TASK> All records must be restated word for word.

Stored records:
··········

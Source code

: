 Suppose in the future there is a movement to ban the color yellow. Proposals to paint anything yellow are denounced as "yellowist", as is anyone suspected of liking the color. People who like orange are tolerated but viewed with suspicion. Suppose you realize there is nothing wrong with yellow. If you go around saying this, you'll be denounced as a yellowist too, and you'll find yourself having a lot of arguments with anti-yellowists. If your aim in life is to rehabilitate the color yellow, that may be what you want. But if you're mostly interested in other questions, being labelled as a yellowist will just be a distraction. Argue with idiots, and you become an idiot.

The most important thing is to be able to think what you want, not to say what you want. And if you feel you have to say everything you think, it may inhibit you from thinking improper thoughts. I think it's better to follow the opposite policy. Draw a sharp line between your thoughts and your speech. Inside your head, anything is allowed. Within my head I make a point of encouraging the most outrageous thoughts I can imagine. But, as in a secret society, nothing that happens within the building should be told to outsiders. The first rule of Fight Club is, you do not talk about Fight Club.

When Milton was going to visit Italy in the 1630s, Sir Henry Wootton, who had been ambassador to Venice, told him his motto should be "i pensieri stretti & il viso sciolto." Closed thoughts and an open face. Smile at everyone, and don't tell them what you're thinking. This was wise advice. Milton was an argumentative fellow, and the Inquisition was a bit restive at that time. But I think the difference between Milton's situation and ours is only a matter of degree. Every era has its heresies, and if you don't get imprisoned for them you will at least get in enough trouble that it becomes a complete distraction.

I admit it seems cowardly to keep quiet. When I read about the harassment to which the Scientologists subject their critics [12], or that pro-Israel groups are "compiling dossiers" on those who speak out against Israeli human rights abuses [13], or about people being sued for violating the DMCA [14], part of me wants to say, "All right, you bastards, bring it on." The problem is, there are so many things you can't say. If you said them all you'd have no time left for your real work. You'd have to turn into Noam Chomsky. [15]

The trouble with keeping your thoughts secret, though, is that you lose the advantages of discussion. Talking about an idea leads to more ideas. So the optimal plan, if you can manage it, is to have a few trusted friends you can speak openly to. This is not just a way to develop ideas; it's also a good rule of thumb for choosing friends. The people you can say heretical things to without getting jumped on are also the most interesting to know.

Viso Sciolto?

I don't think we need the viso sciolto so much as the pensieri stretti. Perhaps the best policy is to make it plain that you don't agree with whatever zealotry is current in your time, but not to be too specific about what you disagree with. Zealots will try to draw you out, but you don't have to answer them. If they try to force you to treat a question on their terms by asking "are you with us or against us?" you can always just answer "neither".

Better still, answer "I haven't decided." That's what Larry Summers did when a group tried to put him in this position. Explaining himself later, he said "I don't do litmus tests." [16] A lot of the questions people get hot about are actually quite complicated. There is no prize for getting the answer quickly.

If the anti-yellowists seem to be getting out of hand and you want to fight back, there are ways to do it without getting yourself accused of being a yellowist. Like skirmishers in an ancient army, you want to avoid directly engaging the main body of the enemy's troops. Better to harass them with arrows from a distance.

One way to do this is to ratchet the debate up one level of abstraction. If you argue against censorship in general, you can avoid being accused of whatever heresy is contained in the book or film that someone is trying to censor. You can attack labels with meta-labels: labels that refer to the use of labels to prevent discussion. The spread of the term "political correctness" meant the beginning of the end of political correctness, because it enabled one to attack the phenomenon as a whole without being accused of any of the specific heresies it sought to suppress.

··········

WRITTEN SOLUTION>
Source code

: Suppose in the future there is a movement to ban the color yellow. Proposals to paint anything yellow are denounced as "yellowist", as is anyone suspected of liking the color. People who like orange are tolerated but viewed with suspicion. Suppose you realize there is nothing wrong with yellow. If you go around saying this, you'll be denounced as a yellowist too, and you'll find yourself having a lot of arguments with anti-yellowists. If your aim in life is to rehabilitate the color yellow, that may be what you want. But if you're mostly interested in other questions, being labelled as a yellowist will just be a distraction. Argue with idiots, and you become an idiot.

The most important thing is to be able to think what you want, not to say what you want. And if you feel you have to say everything you think, it may inhibit you from thinking improper thoughts. I think it's better to follow the opposite policy. Draw a sharp line between your thoughts and your speech. Inside your head, anything is allowed. Within my head I make a point of encouraging the most outrageous thoughts I can imagine. But, as in a secret society, nothing that happens within the building should be told to outsiders. The first rule of Fight Club is, you do not talk about Fight Club.

When Milton was going to visit Italy in the 1630s, Sir Henry Wootton, who had been ambassador to Venice, told him his motto should be "i pensieri stretti & il viso sciolto." Closed thoughts and an open face. Smile at everyone, and don't tell them what you're thinking. This was wise advice. Milton was an argumentative fellow, and the Inquisition was a bit restive at that time. But I think the difference between Milton's situation and ours is only a matter of degree. Every era has its heresies, and if you don't get imprisoned for them you will at least get in enough trouble that it becomes a complete distraction.

I admit it seems cowardly to keep quiet. When I read about the harassment to which the Scientologists subject their critics [12], or that pro-Israel groups are "compiling dossiers" on those who speak out against Israeli human rights abuses [13], or about people being sued for violating the DMCA [14], part of me wants to say, "All right, you bastards, bring it on." The problem is, there are so many things you can't say. If you said them all you'd have no time left for your real work. You'd have to turn into Noam Chomsky. [15]

The trouble with keeping your thoughts secret, though, is that you lose the advantages of discussion. Talking about an idea leads to more ideas. So the optimal plan, if you can manage it, is to have a few trusted friends you can speak openly to. This is not just a way to develop ideas; it's also a good rule of thumb for choosing friends. The people you can say heretical things to without getting jumped on are also the most interesting to know.

Viso Sciolto?

I don't think we need the viso sciolto so much as the pensieri stretti. Perhaps the best policy is to make it plain that you don't agree with whatever zealotry is current in your time, but not to be too specific about what you disagree with. Zealots will try to draw you out, but you don't have to answer them. If they try to force you to treat a question on their terms by asking "are you with us or against us?" you can always just answer "neither".

Better still, answer "I haven't decided." That's what Larry Summers did when a group tried to put him in this position. Explaining himself later, he said "I don't do litmus tests." [16] A lot of the questions people get hot about are actually quite complicated. There is no prize for getting the answer quickly.

If the anti-yellowists seem to be getting out of hand and you want to fight back, there are ways to do it without getting yourself accused of being a yellowist. Like skirmishers in an ancient army, you want to avoid directly engaging the main body of the enemy's troops. Better to harass them with arrows from a distance.

One way to do this is to ratchet the debate up one level of abstraction. If you argue against censorship in general, you can avoid being accused of whatever heresy is contained in the book or film that someone is trying to censor. You can attack labels with meta-labels: labels that refer to the use of labels to prevent discussion. The spread of the term "political correctness" meant the beginning of the end of political correctness, because it enabled one to attack the phenomenon as a whole without being accused of any of the specific heresies it sought to suppress.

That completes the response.